Characterization of CyrI, the hydroxylase involved in the last step of cylindrospermopsin biosynthesis: Binding studies, site-directed mutagenesis and stereoselectivity

Abstract

Cylindrospermopsin, a cytotoxin from cyanobacteria, is biosynthesized by a complex pathway, which involves CyrI, an iron and 2-oxoglutarate dependent hydroxylase that transforms 7-deoxy-cylindrospermopsin into cylindrospermopsin and its epimer, 7-epi-cylindrospermopsin, in the last step.

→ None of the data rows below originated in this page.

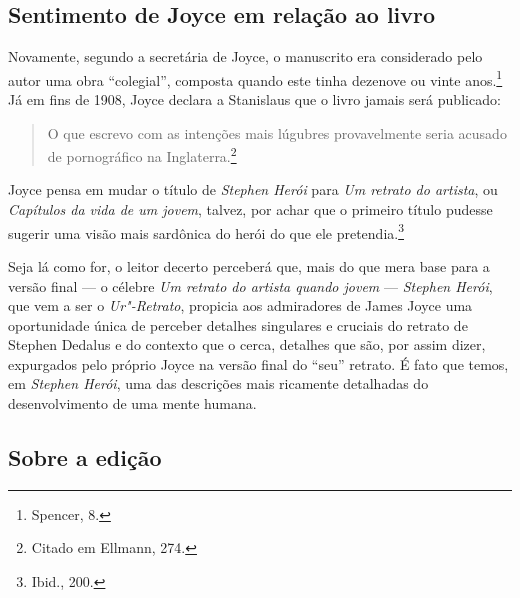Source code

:\subsection*{Sentimento de Joyce em relação ao livro}

Novamente, segundo a secretária de Joyce, o manuscrito era considerado
pelo autor uma obra “colegial”, composta quando este tinha dezenove ou
vinte anos.\footnote{ Spencer, 8.}  Já em fins de 1908, Joyce declara a Stanislaus		
que o livro jamais será publicado: 

\begin{quote}
O que escrevo com as intenções mais
lúgubres provavelmente seria acusado de pornográfico na Inglaterra.\footnote{			
Citado em Ellmann, 274.} 
\end{quote}

Joyce pensa em mudar o título de
\textit{Stephen Herói} para \textit{Um retrato do artista}, ou
\textit{Capítulos da vida de um jovem}, talvez, por achar que o
primeiro título pudesse sugerir uma visão mais sardônica do herói do
que ele pretendia.\footnote{ Ibid., 200.}					

Seja lá como for, o leitor decerto perceberá que, mais do que mera base
para a versão final --- o célebre \textit{Um retrato do artista quando
jovem} --- \textit{Stephen Herói}, que vem a ser o \textit{Ur"-Retrato},
propicia aos admiradores de James Joyce uma oportunidade única de
perceber detalhes singulares e cruciais do retrato de Stephen Dedalus		
e do contexto que o cerca, detalhes que são, por assim dizer,
expurgados pelo próprio Joyce na versão final do “seu” retrato.  É fato
que temos, em \textit{Stephen Herói}, uma das descrições mais ricamente
detalhadas do desenvolvimento de uma mente humana.


\subsection*{Sobre a edição}

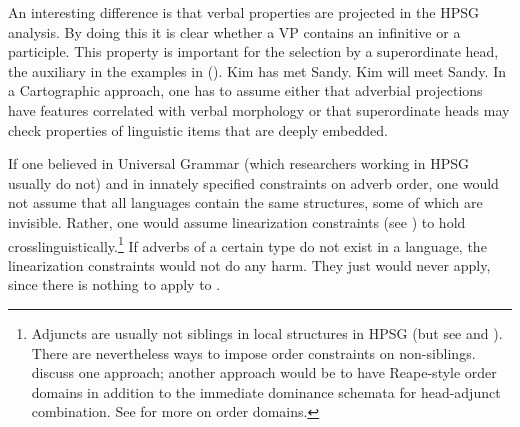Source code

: \documentclass[output=paper
	        ,collection
	        ,collectionchapter
 	        ,biblatex
                ,babelshorthands
                ,newtxmath
                ,draftmode
                ,colorlinks, citecolor=brown
]{langscibook}
\begin{document}
An interesting difference is that verbal properties are projected in the HPSG analysis. By doing
this it is clear whether a VP contains an infinitive or a participle.
This property is important for the selection by a superordinate head, \eg the auxiliary in the examples
in (). 
\eal
\ex Kim has met Sandy.
\ex Kim will meet Sandy.
\zl
In a Cartographic approach, one has to assume either that adverbial projections have
features correlated with verbal morphology or that superordinate heads may check
properties of linguistic items that are deeply embedded.

If one believed in Universal Grammar (which researchers working
in HPSG usually do not) and in innately specified constraints on adverb order, one would not assume
that all languages contain the same structures, some of which are
invisible. Rather, one would assume linearization constraints (see
) to hold crosslinguistically.\footnote{%
  Adjuncts are usually not siblings in local structures in HPSG (but see \citealt{Kasper94a} and
  \citealt[, 71]{BvN98a}). There are nevertheless ways to
  impose order constraints on non-siblings. \citet*{EEU92a} discuss one approach; another approach
  would be to have Reape-style order domains \citep{Reape94a} in addition to the immediate dominance
  schemata for head-adjunct combination. See  for more on order domains.
} If adverbs
of a certain type do not exist in a language, the linearization constraints would not do any
harm. They just would never apply, since there is nothing to apply to \citep[]{MuellerCoreGram}.
\end{document}
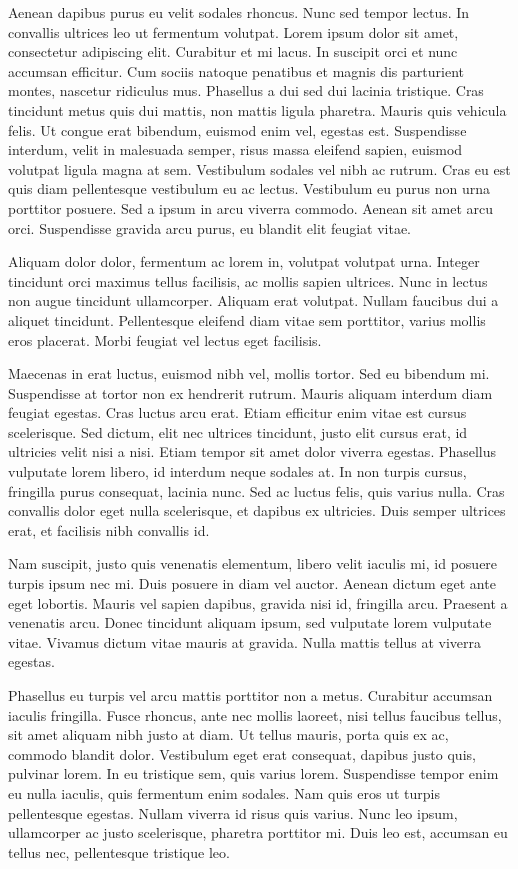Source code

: Aenean dapibus purus eu velit sodales rhoncus. Nunc sed tempor lectus. In convallis ultrices leo ut fermentum volutpat.
Lorem ipsum dolor sit amet, consectetur adipiscing elit. Curabitur et mi lacus. In suscipit orci et nunc accumsan efficitur. Cum sociis natoque penatibus et magnis dis parturient montes, nascetur ridiculus mus. Phasellus a dui sed dui lacinia tristique. Cras tincidunt metus quis dui mattis, non mattis ligula pharetra. Mauris quis vehicula felis. Ut congue erat bibendum, euismod enim vel, egestas est. Suspendisse interdum, velit in malesuada semper, risus massa eleifend sapien, euismod volutpat ligula magna at sem. Vestibulum sodales vel nibh ac rutrum. Cras eu est quis diam pellentesque vestibulum eu ac lectus. Vestibulum eu purus non urna porttitor posuere. Sed a ipsum in arcu viverra commodo. Aenean sit amet arcu orci. Suspendisse gravida arcu purus, eu blandit elit feugiat vitae.

Aliquam dolor dolor, fermentum ac lorem in, volutpat volutpat urna. Integer tincidunt orci maximus tellus facilisis, ac mollis sapien ultrices. Nunc in lectus non augue tincidunt ullamcorper. Aliquam erat volutpat. Nullam faucibus dui a aliquet tincidunt. Pellentesque eleifend diam vitae sem porttitor, varius mollis eros placerat. Morbi feugiat vel lectus eget facilisis.

Maecenas in erat luctus, euismod nibh vel, mollis tortor. Sed eu bibendum mi. Suspendisse at tortor non ex hendrerit rutrum. Mauris aliquam interdum diam feugiat egestas. Cras luctus arcu erat. Etiam efficitur enim vitae est cursus scelerisque. Sed dictum, elit nec ultrices tincidunt, justo elit cursus erat, id ultricies velit nisi a nisi. Etiam tempor sit amet dolor viverra egestas. Phasellus vulputate lorem libero, id interdum neque sodales at. In non turpis cursus, fringilla purus consequat, lacinia nunc. Sed ac luctus felis, quis varius nulla. Cras convallis dolor eget nulla scelerisque, et dapibus ex ultricies. Duis semper ultrices erat, et facilisis nibh convallis id.

Nam suscipit, justo quis venenatis elementum, libero velit iaculis mi, id posuere turpis ipsum nec mi. Duis posuere in diam vel auctor. Aenean dictum eget ante eget lobortis. Mauris vel sapien dapibus, gravida nisi id, fringilla arcu. Praesent a venenatis arcu. Donec tincidunt aliquam ipsum, sed vulputate lorem vulputate vitae. Vivamus dictum vitae mauris at gravida. Nulla mattis tellus at viverra egestas.

Phasellus eu turpis vel arcu mattis porttitor non a metus. Curabitur accumsan iaculis fringilla. Fusce rhoncus, ante nec mollis laoreet, nisi tellus faucibus tellus, sit amet aliquam nibh justo at diam. Ut tellus mauris, porta quis ex ac, commodo blandit dolor. Vestibulum eget erat consequat, dapibus justo quis, pulvinar lorem. In eu tristique sem, quis varius lorem. Suspendisse tempor enim eu nulla iaculis, quis fermentum enim sodales. Nam quis eros ut turpis pellentesque egestas. Nullam viverra id risus quis varius. Nunc leo ipsum, ullamcorper ac justo scelerisque, pharetra porttitor mi. Duis leo est, accumsan eu tellus nec, pellentesque tristique leo.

The activity of CyrI from Oscillatoria sp. PCC 7926 depends on Fe(II) (Km = 2.1 μM), and 2-oxoglutarate (Km = 3.2 μM), and is strongly inhibited by 7-deoxy-cylindrospermopsin at concentration higher than 1 μM. Using tryptophan fluorescence, we measured the binding to CyrI of Fe(II) (KD = 0.02 μM) and 2-oxoglutarate (KD = 53 μM and KD = 1.1 μM in the absence or presence of 10 μM Fe(II), respectively). The Oscillatoria sp. PCC 6506 CyrI mutants H157A, D159A, H247A, and R257A were all inactive, and impaired in the binding of Fe(II) or 2-oxoglutarate, confirming the identity of the iron ligands and the role of R257 in the binding of 2-oxoglutarate. We constructed several chimeric enzymes using the Oscillatoria sp. PCC 7926 CyrI protein (stereoselective) and that from Oscillatoria sp. PCC 6506 (not stereoselective) to help understanding the structural factors that influence the stereoselectivity of the hydroxylation. Our data suggest that a predicted α-helix in CyrI (positions 87–108) seems to modulate the stereoselectivity of the reaction.